Nel convegno del ministero della Cultura focus sul concetto di valorizzazione compatibile e sui veri scopi della tutela
La salvaguardia del patrimonio culturale ed edilizio in Italia è da sempre oggetto di dispute. Alcuni interventi, recenti e meno recenti, di cosiddette archistar su monumenti in città storiche importanti hanno prodotto accese discussioni non solo tra i tecnici ma anche più in generale nel mondo della cultura. Da qui prende le mosse, per cercare una difficile sintesi, il convegno dal titolo “Il progetto sul patrimonio storico al tempo delle archistar” tenutosi lo scorso 4 luglio al ministero dell’Istruzione e del Merito, e promosso da quello della Cultura.
«Nessuno è contro l’architettura dei professionisti o delle archistar – ha dichiarato in apertura Vittorio Sgarbi, sottosegretario alla Cultura, che pure da storico dell’arte si è più volte scagliato contro interventi di architetti sul patrimonio culturale – il tema del linguaggio sta in mezzo tra restauro e ristrutturazione. Restaurare vuol dire prendere un luogo e restituirlo alla vita che ha perso. In certi casi l’adeguamento di una visione alla storia è certamente legittimo e applicabile. Abbiamo edificato 14 milioni di strutture in Italia negli ultimi 60 anni, – ha proseguito Sgarbi – per la maggior parte brutte. Per questo alcune aree storiche delle città più importanti dovrebbero essere tutelate. Il tema principale è la qualità dell’edilizia: la politica può indicare un indirizzo convocando i sovrintendenti e dare una serie di criteri».
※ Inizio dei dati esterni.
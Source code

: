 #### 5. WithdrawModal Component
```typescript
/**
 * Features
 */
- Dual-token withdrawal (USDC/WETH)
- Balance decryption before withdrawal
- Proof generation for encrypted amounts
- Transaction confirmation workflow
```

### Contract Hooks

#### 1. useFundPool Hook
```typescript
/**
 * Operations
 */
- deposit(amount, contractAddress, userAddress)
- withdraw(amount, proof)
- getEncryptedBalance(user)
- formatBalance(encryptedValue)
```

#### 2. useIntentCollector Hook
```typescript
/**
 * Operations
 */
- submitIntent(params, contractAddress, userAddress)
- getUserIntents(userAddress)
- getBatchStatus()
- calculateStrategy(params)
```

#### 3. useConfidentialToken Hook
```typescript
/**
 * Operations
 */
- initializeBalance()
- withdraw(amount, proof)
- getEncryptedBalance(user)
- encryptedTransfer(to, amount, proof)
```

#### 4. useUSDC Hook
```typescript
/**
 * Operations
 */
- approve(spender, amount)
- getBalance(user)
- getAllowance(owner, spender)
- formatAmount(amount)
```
Ci sono due modi contrapposti e distinti per intervenire sul patrimonio culturale. Uno privilegia la creatività, il rinnovo e considera il contesto come sfondo.
L’altro basa il progetto sulla conoscenza storica, sulla cultura del restauro e sull’attenzione ai concetti di autenticità e stratificazione. Il convegno, partendo dall’illustrazione dettagliata di alcuni restauri effettuati da archistar, ha provato a stimolare una riflessione su limiti e modi con cui dar vita a un restauro “corretto”, nonché sui concetti di valorizzazione compatibile e sui reali obiettivi della tutela.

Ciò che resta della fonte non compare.